Without a clear goal in mind, your business could risk falling behind. It’s important to first look at what your shop is trying to accomplish. It’s common for shop owners to get lost without direction. If you feel like you’re in this place or you have been, you might need a pair of fresh eyes to assess the holes in your business that are setting you back from being a high-functioning profitable shop.
A good place to start is understanding your product. What are your services? If you’re a truck shop, do you manage fleets? Are you a general repair shop? Is your shop only collision repair? Does your shop provide both general repair and collision repair services? Once you know what specialized industry you are in, the next step might be to take a step back and see what competing shops in your area are doing to promote their services.
What’s your goal? Take an outside look at your shop and assess your strengths and weaknesses, or points of the business side you may need to improve. Are you a general repair shop looking to recruit a permanent team? These goals are specific to your shop and common shop owner goals include: hiring qualified help, increasing sales and productivity, marketing, team management, employee training, organizing your profitability, or strategizing your analytics.
Now you can get organized.
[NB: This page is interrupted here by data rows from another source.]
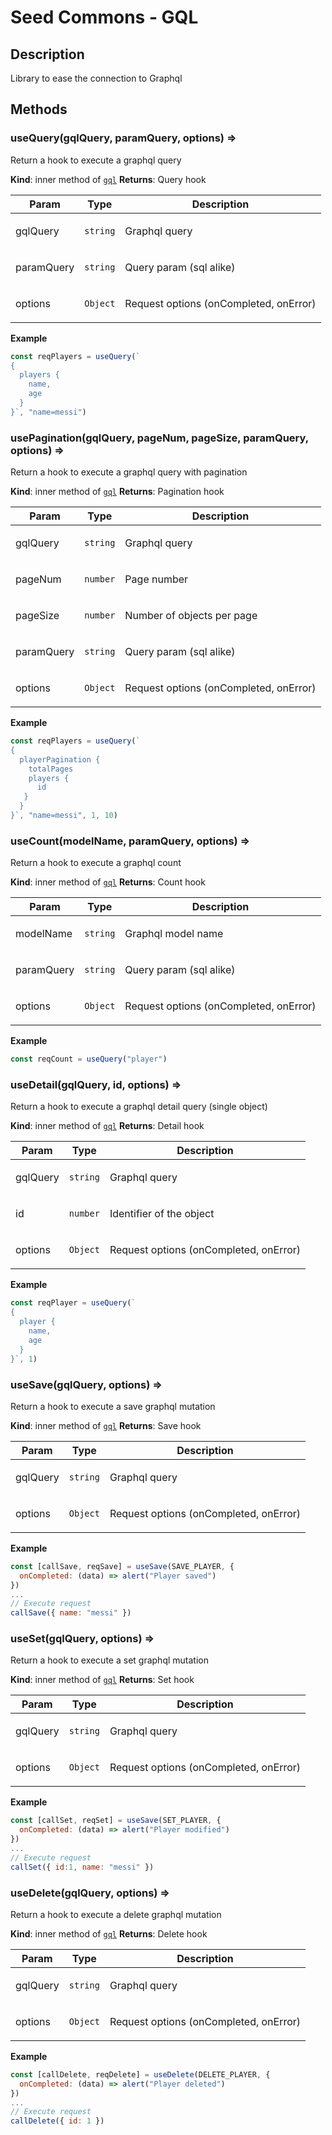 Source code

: # Seed Commons - GQL

## Description

Library to ease the connection to Graphql

## Methods

### useQuery(gqlQuery, paramQuery, options) ⇒
Return a hook to execute a graphql query

**Kind**: inner method of [<code>gql</code>](#module_gql)
**Returns**: Query hook
<table>
  <thead>
    <tr>
      <th>Param</th><th>Type</th><th>Description</th>
    </tr>
  </thead>
  <tbody>
<tr>
    <td>gqlQuery</td><td><code>string</code></td><td><p>Graphql query</p>
</td>
    </tr><tr>
    <td>paramQuery</td><td><code>string</code></td><td><p>Query param (sql alike)</p>
</td>
    </tr><tr>
    <td>options</td><td><code>Object</code></td><td><p>Request options (onCompleted, onError)</p>
</td>
    </tr>  </tbody>
</table>

**Example**
```js
const reqPlayers = useQuery(`
{
  players {
    name,
    age
  }
}`, "name=messi")
```
<a name="module_gql..usePagination"></a>

### usePagination(gqlQuery, pageNum, pageSize, paramQuery, options) ⇒
Return a hook to execute a graphql query with pagination

**Kind**: inner method of [<code>gql</code>](#module_gql)
**Returns**: Pagination hook
<table>
  <thead>
    <tr>
      <th>Param</th><th>Type</th><th>Description</th>
    </tr>
  </thead>
  <tbody>
<tr>
    <td>gqlQuery</td><td><code>string</code></td><td><p>Graphql query</p>
</td>
    </tr><tr>
    <td>pageNum</td><td><code>number</code></td><td><p>Page number</p>
</td>
    </tr><tr>
    <td>pageSize</td><td><code>number</code></td><td><p>Number of objects per page</p>
</td>
    </tr><tr>
    <td>paramQuery</td><td><code>string</code></td><td><p>Query param (sql alike)</p>
</td>
    </tr><tr>
    <td>options</td><td><code>Object</code></td><td><p>Request options (onCompleted, onError)</p>
</td>
    </tr>  </tbody>
</table>

**Example**
```js
const reqPlayers = useQuery(`
{
  playerPagination {
    totalPages
    players {
      id
   }
  }
}`, "name=messi", 1, 10)
```
<a name="module_gql..useCount"></a>

### useCount(modelName, paramQuery, options) ⇒
Return a hook to execute a graphql count

**Kind**: inner method of [<code>gql</code>](#module_gql)
**Returns**: Count hook
<table>
  <thead>
    <tr>
      <th>Param</th><th>Type</th><th>Description</th>
    </tr>
  </thead>
  <tbody>
<tr>
    <td>modelName</td><td><code>string</code></td><td><p>Graphql model name</p>
</td>
    </tr><tr>
    <td>paramQuery</td><td><code>string</code></td><td><p>Query param (sql alike)</p>
</td>
    </tr><tr>
    <td>options</td><td><code>Object</code></td><td><p>Request options (onCompleted, onError)</p>
</td>
    </tr>  </tbody>
</table>

**Example**
```js
const reqCount = useQuery("player")
```
<a name="module_gql..useDetail"></a>

### useDetail(gqlQuery, id, options) ⇒
Return a hook to execute a graphql detail query (single object)

**Kind**: inner method of [<code>gql</code>](#module_gql)
**Returns**: Detail hook
<table>
  <thead>
    <tr>
      <th>Param</th><th>Type</th><th>Description</th>
    </tr>
  </thead>
  <tbody>
<tr>
    <td>gqlQuery</td><td><code>string</code></td><td><p>Graphql query</p>
</td>
    </tr><tr>
    <td>id</td><td><code>number</code></td><td><p>Identifier of the object</p>
</td>
    </tr><tr>
    <td>options</td><td><code>Object</code></td><td><p>Request options (onCompleted, onError)</p>
</td>
    </tr>  </tbody>
</table>

**Example**
```js
const reqPlayer = useQuery(`
{
  player {
    name,
    age
  }
}`, 1)
```
<a name="module_gql..useSave"></a>

### useSave(gqlQuery, options) ⇒
Return a hook to execute a save graphql mutation

**Kind**: inner method of [<code>gql</code>](#module_gql)
**Returns**: Save hook
<table>
  <thead>
    <tr>
      <th>Param</th><th>Type</th><th>Description</th>
    </tr>
  </thead>
  <tbody>
<tr>
    <td>gqlQuery</td><td><code>string</code></td><td><p>Graphql query</p>
</td>
    </tr><tr>
    <td>options</td><td><code>Object</code></td><td><p>Request options (onCompleted, onError)</p>
</td>
    </tr>  </tbody>
</table>

**Example**
```js
const [callSave, reqSave] = useSave(SAVE_PLAYER, {
  onCompleted: (data) => alert("Player saved")
})
...
// Execute request
callSave({ name: "messi" })
```
<a name="module_gql..useSet"></a>

### useSet(gqlQuery, options) ⇒
Return a hook to execute a set graphql mutation

**Kind**: inner method of [<code>gql</code>](#module_gql)
**Returns**: Set hook
<table>
  <thead>
    <tr>
      <th>Param</th><th>Type</th><th>Description</th>
    </tr>
  </thead>
  <tbody>
<tr>
    <td>gqlQuery</td><td><code>string</code></td><td><p>Graphql query</p>
</td>
    </tr><tr>
    <td>options</td><td><code>Object</code></td><td><p>Request options (onCompleted, onError)</p>
</td>
    </tr>  </tbody>
</table>

**Example**
```js
const [callSet, reqSet] = useSave(SET_PLAYER, {
  onCompleted: (data) => alert("Player modified")
})
...
// Execute request
callSet({ id:1, name: "messi" })
```
<a name="module_gql..useDelete"></a>

### useDelete(gqlQuery, options) ⇒
Return a hook to execute a delete graphql mutation

**Kind**: inner method of [<code>gql</code>](#module_gql)
**Returns**: Delete hook
<table>
  <thead>
    <tr>
      <th>Param</th><th>Type</th><th>Description</th>
    </tr>
  </thead>
  <tbody>
<tr>
    <td>gqlQuery</td><td><code>string</code></td><td><p>Graphql query</p>
</td>
    </tr><tr>
    <td>options</td><td><code>Object</code></td><td><p>Request options (onCompleted, onError)</p>
</td>
    </tr>  </tbody>
</table>

**Example**
```js
const [callDelete, reqDelete] = useDelete(DELETE_PLAYER, {
  onCompleted: (data) => alert("Player deleted")
})
...
// Execute request
callDelete({ id: 1 })
``` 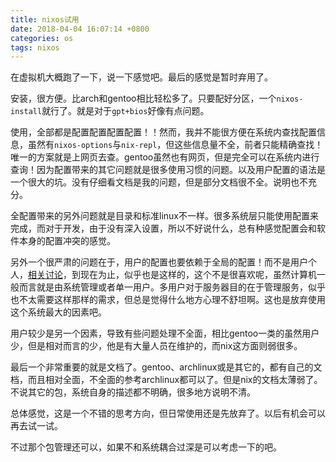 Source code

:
 ```yaml
---
title: nixos试用
date: 2018-04-04 16:07:14 +0800
categories: os
tags: nixos
---
```


在虚拟机大概跑了一下，说一下感觉吧。最后的感觉是暂时弃用了。

安装，很方便。比arch和gentoo相比轻松多了。只要配好分区，一个`nixos-install`就行了。就是对于`gpt+bios`好像有点问题。

使用，全部都是配置配置配置配置！！然而，我并不能很方便在系统内查找配置信息，虽然有`nixos-options`与`nix-repl`，但这些信息量不全，前者只能精确查找！唯一的方案就是上网页去查。gentoo虽然也有网页，但是完全可以在系统内进行查询！因为配置带来的其它问题就是很多使用习惯的问题。以及用户配置的语法是一个很大的坑。没有仔细看文档是我的问题，但是部分文档很不全。说明也不充分。

全配置带来的另外问题就是目录和标准linux不一样。很多系统层只能使用配置来完成，而对于开发，由于没有深入设置，所以不好说什么，总有种感觉配置会和软件本身的配置冲突的感觉。

另外一个很严肃的问题在于，用户的配置也要依赖于全局的配置！而不是用户个人，[相关讨论](https://www.reddit.com/r/NixOS/comments/6izuqh/etcnixosconfigurationnix_vs_confignixpkgsconfignix/)，到现在为止，似乎也是这样的，这个不是很喜欢呢，虽然计算机一般而言就是由系统管理或者单一用户。多用户对于服务器目的在于管理服务，似乎也不太需要这样那样的需求，但总是觉得什么地方心理不舒坦啊。这也是放弃使用这个系统最大的因素吧。

用户较少是另一个因素，导致有些问题处理不全面，相比gentoo一类的虽然用户少，但是相对而言的少，他是有大量人员在维护的，而nix这方面则弱很多。

最后一个非常重要的就是文档了。gentoo、archlinux或是其它的，都有自己的文档，而且相对全面，不全面的参考archlinux都可以了。但是nix的文档太薄弱了。不说其它的包，系统自身的描述都不明确，很多地方说明不清。

总体感觉，这是一个不错的思考方向，但日常使用还是先放弃了。以后有机会可以再去试一试。

不过那个包管理还可以，如果不和系统耦合过深是可以考虑一下的吧。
Having in mind exactly what you want to achieve, you can begin keeping track of what you’re doing. Just like your service writer records service reports, you can make reports for your own business. How often you hire, what times of the year you might need more or less help, more or less parts, your budget and team productivity.
Knowing all sides of your business can positively impact your functionality as a shop owner. You might find yourself spending less time in the shop if you can delegate tasks where and with whom they fit best. Implement organizational procedures monthly so you can’t fall behind in accomplishing your specific shop goals. By getting organized and specific to your strengths, you can go from having little direction and goals to a fully operational shop without you having to be there.